After I turned 40 a few years back, I felt like I was running out of time to make the change I wanted to see in the world. I run a nonprofit called EARN that creates new cycles of opportunity for low-income American families. We believe that helping people save for and attain financial goals is transformative and fosters prosperity. EARN is one of the two largest providers of matched savings accounts to low-income Americans, and we’ve been very successful—we’ve gained high impact for our clients and strong support from big funders. But after ten years of innovating, and impacting more than 100,000 people directly and indirectly, I concluded that it wasn’t good enough. We needed to increase the scale of our impact.

When our society is facing massive social and economic problems involving billions of people, why is so much funding, brainpower, and attention given to models that will clearly never scale to match the size of our problems? I’m tired of our sector aiming too low.

Many of you may be tired of hearing about scale! But there’s an ugly truth that we need to put on the table if we’re serious about achieving our missions. Scaling solutions to the world’s social and economic problems is already astonishingly difficult. Yet nonprofits, funders, and social ventures make it even harder by falling prey to stifling incrementalism, where “success” is measured just a few marginal increments from the status quo—often still light years from really solving our problems. This positioning quashes real innovation by never aiming high enough and ultimately leads to rationalized mediocrity. We set the bar lower and lower because the problems are hard, and we often declare success despite the fact that our impact is embarrassingly small compared to the size of the problems we are trying to solve.

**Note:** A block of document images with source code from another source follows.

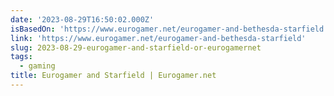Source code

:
 ```yaml
---
date: '2023-08-29T16:50:02.000Z'
isBasedOn: 'https://www.eurogamer.net/eurogamer-and-bethesda-starfield'
link: 'https://www.eurogamer.net/eurogamer-and-bethesda-starfield'
slug: 2023-08-29-eurogamer-and-starfield-or-eurogamernet
tags:
  - gaming
title: Eurogamer and Starfield | Eurogamer.net
---
```


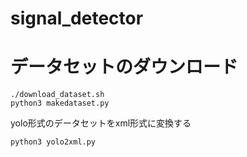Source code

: # signal_detector

# データセットのダウンロード
```
./download_dataset.sh
python3 makedataset.py
```
yolo形式のデータセットをxml形式に変換する
```
python3 yolo2xml.py
```


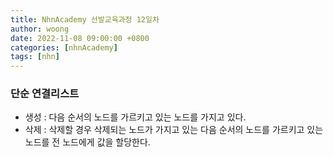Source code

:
 ```yaml
---
title: NhnAcademy 선발교육과정 12일차
author: woong
date: 2022-11-08 09:00:00 +0800
categories: [nhnAcademy]
tags: [nhn]
---
```


### 단순 연결리스트
- 생성 : 다음 순서의 노드를 가르키고 있는 노드를 가지고 있다.
- 삭제 : 삭제할 경우 삭제되는 노드가 가지고 있는 다음 순서의 노드를 가르키고 있는 노드를 전 노드에게 값을 할당한다.
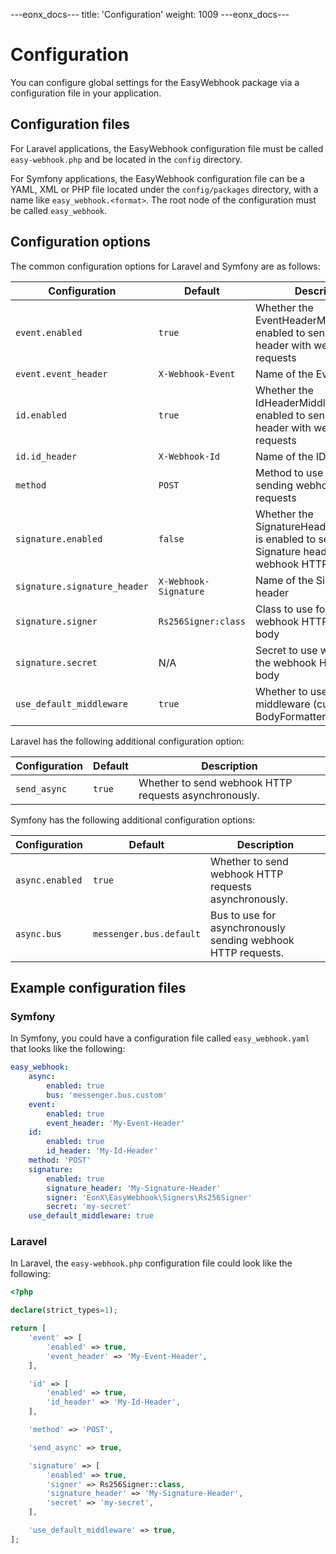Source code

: ---eonx_docs---
title: 'Configuration'
weight: 1009
---eonx_docs---

# Configuration

You can configure global settings for the EasyWebhook package via a configuration file in your application.

## Configuration files

For Laravel applications, the EasyWebhook configuration file must be called `easy-webhook.php` and be located in the
`config` directory.

For Symfony applications, the EasyWebhook configuration file can be a YAML, XML or PHP file located under the
`config/packages` directory, with a name like `easy_webhook.<format>`. The root node of the configuration must be called
`easy_webhook`.

## Configuration options

The common configuration options for Laravel and Symfony are as follows:

| Configuration | Default | Description |
| ------------- | ------- | ----------- |
| `event.enabled` | `true` | Whether the EventHeaderMiddleware is enabled to send an Event header with webhook HTTP requests |
| `event.event_header` | `X-Webhook-Event` | Name of the Event header |
| `id.enabled` | `true` | Whether the IdHeaderMiddleware is enabled to send an ID header with webhook HTTP requests |
| `id.id_header` | `X-Webhook-Id` | Name of the ID header |
| `method` | `POST` | Method to use when sending webhook HTTP requests |
| `signature.enabled` | `false` | Whether the SignatureHeaderMiddleware is enabled to send a Signature header with webhook HTTP requests |
| `signature.signature_header` | `X-Webhook-Signature` | Name of the Signature header |
| `signature.signer` | `Rs256Signer:class` | Class to use for signing the webhook HTTP request body |
| `signature.secret` | N/A | Secret to use when signing the webhook HTTP request body |
| `use_default_middleware` | `true` | Whether to use the default middleware (currently, BodyFormatterMiddleware) |

Laravel has the following additional configuration option:

| Configuration | Default | Description |
| ------------- | ------- | ----------- |
| `send_async` | `true` | Whether to send webhook HTTP requests asynchronously. |

Symfony has the following additional configuration options:

| Configuration | Default | Description |
| ------------- | ------- | ----------- |
| `async.enabled` | `true` | Whether to send webhook HTTP requests asynchronously. |
| `async.bus` | `messenger.bus.default` | Bus to use for asynchronously sending webhook HTTP requests. |

## Example configuration files

### Symfony

In Symfony, you could have a configuration file called `easy_webhook.yaml` that looks like the following:

``` yaml
easy_webhook:
    async:
        enabled: true
        bus: 'messenger.bus.custom'
    event:
        enabled: true
        event_header: 'My-Event-Header'
    id:
        enabled: true
        id_header: 'My-Id-Header'
    method: 'POST'
    signature:
        enabled: true
        signature_header: 'My-Signature-Header'
        signer: 'EonX\EasyWebhook\Signers\Rs256Signer'
        secret: 'my-secret'
    use_default_middleware: true
```

### Laravel

In Laravel, the `easy-webhook.php` configuration file could look like the following:

``` php
<?php

declare(strict_types=1);

return [
    'event' => [
        'enabled' => true,
        'event_header' => 'My-Event-Header',
    ],

    'id' => [
        'enabled' => true,
        'id_header' => 'My-Id-Header',
    ],

    'method' => 'POST',

    'send_async' => true,

    'signature' => [
        'enabled' => true,
        'signer' => Rs256Signer::class,
        'signature_header' => 'My-Signature-Header',
        'secret' => 'my-secret',
    ],

    'use_default_middleware' => true,
];
```
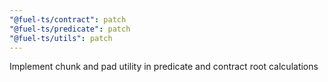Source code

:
 ```yaml
---
"@fuel-ts/contract": patch
"@fuel-ts/predicate": patch
"@fuel-ts/utils": patch
---
```


Implement chunk and pad utility in predicate and contract root calculations

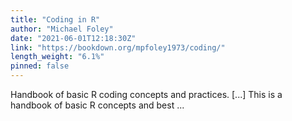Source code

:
 ```yaml
---
title: "Coding in R"
author: "Michael Foley"
date: "2021-06-01T12:18:30Z"
link: "https://bookdown.org/mpfoley1973/coding/"
length_weight: "6.1%"
pinned: false
---
```


Handbook of basic R coding concepts and practices. [...] This is a handbook of basic R concepts and best ...
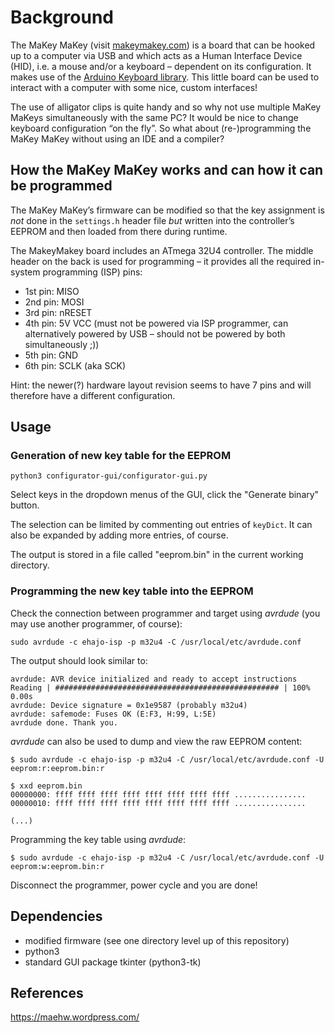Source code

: # Background

The MaKey MaKey (visit [makeymakey.com](https://makeymakey.com/)) is a board that can be hooked up to a computer via USB and which acts  as a Human Interface Device (HID), i.e. a mouse and/or a keyboard –  dependent on its configuration. It makes use of the [Arduino Keyboard library](https://www.arduino.cc/reference/en/language/functions/usb/keyboard/). This little board can be used to interact with a computer with some nice, custom interfaces!

The use of alligator clips is quite handy and so why not use multiple MaKey MaKeys simultaneously with the same PC? It would be nice to  change keyboard configuration “on the fly”. So what about  (re-)programming the MaKey MaKey without using an IDE and a compiler?

## How the MaKey MaKey works and can how it can be programmed

The MaKey MaKey’s firmware can be modified so that the key assignment is *not* done in the `settings.h` header file *but* written into the  controller’s EEPROM and then loaded from there during runtime.

The MakeyMakey board includes an ATmega 32U4 controller. The middle  header on the back is used for programming – it provides all the  required in-system programming (ISP) pins:

- 1st pin: MISO
- 2nd pin: MOSI
- 3rd pin: nRESET
- 4th pin: 5V VCC
   (must not be powered via ISP programmer, can alternatively powered by USB – should not be powered by both simultaneously ;))
- 5th pin: GND
- 6th pin: SCLK (aka SCK)

Hint: the newer(?) hardware layout revision seems to have 7 pins and will therefore have a different configuration.

## Usage

### Generation of new key table for the EEPROM

```
python3 configurator-gui/configurator-gui.py
```

Select keys in the dropdown menus of the GUI, click the "Generate binary" button.

The selection can be limited by commenting out entries of `keyDict`. It can also be expanded by adding more entries, of course.

The output is stored in a file called "eeprom.bin" in the current working directory.

### Programming the new key table into the EEPROM

Check the connection between programmer and target using *avrdude* (you may use another programmer, of course):

```
sudo avrdude -c ehajo-isp -p m32u4 -C /usr/local/etc/avrdude.conf
```

The output should look similar to:

```
avrdude: AVR device initialized and ready to accept instructions
Reading | ################################################## | 100% 0.00s
avrdude: Device signature = 0x1e9587 (probably m32u4)
avrdude: safemode: Fuses OK (E:F3, H:99, L:5E)
avrdude done. Thank you.
```

*avrdude* can also be used to dump and view the raw EEPROM content:

```
$ sudo avrdude -c ehajo-isp -p m32u4 -C /usr/local/etc/avrdude.conf -U eeprom:r:eeprom.bin:r

$ xxd eeprom.bin 
00000000: ffff ffff ffff ffff ffff ffff ffff ffff ................
00000010: ffff ffff ffff ffff ffff ffff ffff ffff ................

(...)
```

Programming the key table using *avrdude*:

```
$ sudo avrdude -c ehajo-isp -p m32u4 -C /usr/local/etc/avrdude.conf -U eeprom:w:eeprom.bin:r
```

Disconnect the programmer, power cycle and you are done!



## Dependencies

* modified firmware (see one directory level up of this repository)
* python3
* standard GUI package tkinter (python3-tk)

## References

https://maehw.wordpress.com/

We like our outcomes to feel warm and fuzzy, but this often stands in the way of real impact. (Photo by HolySkittles, via Creative Commons)

EARN has been dedicated to scale since our founding in 2001, and we’ve suffered from this kind of incrementalism ourselves. But in 2012, we broke free and announced our goal to open 1 million goal-based savings accounts for low-income Americans by 2022—that’s after opening only 5,000 in our first decade.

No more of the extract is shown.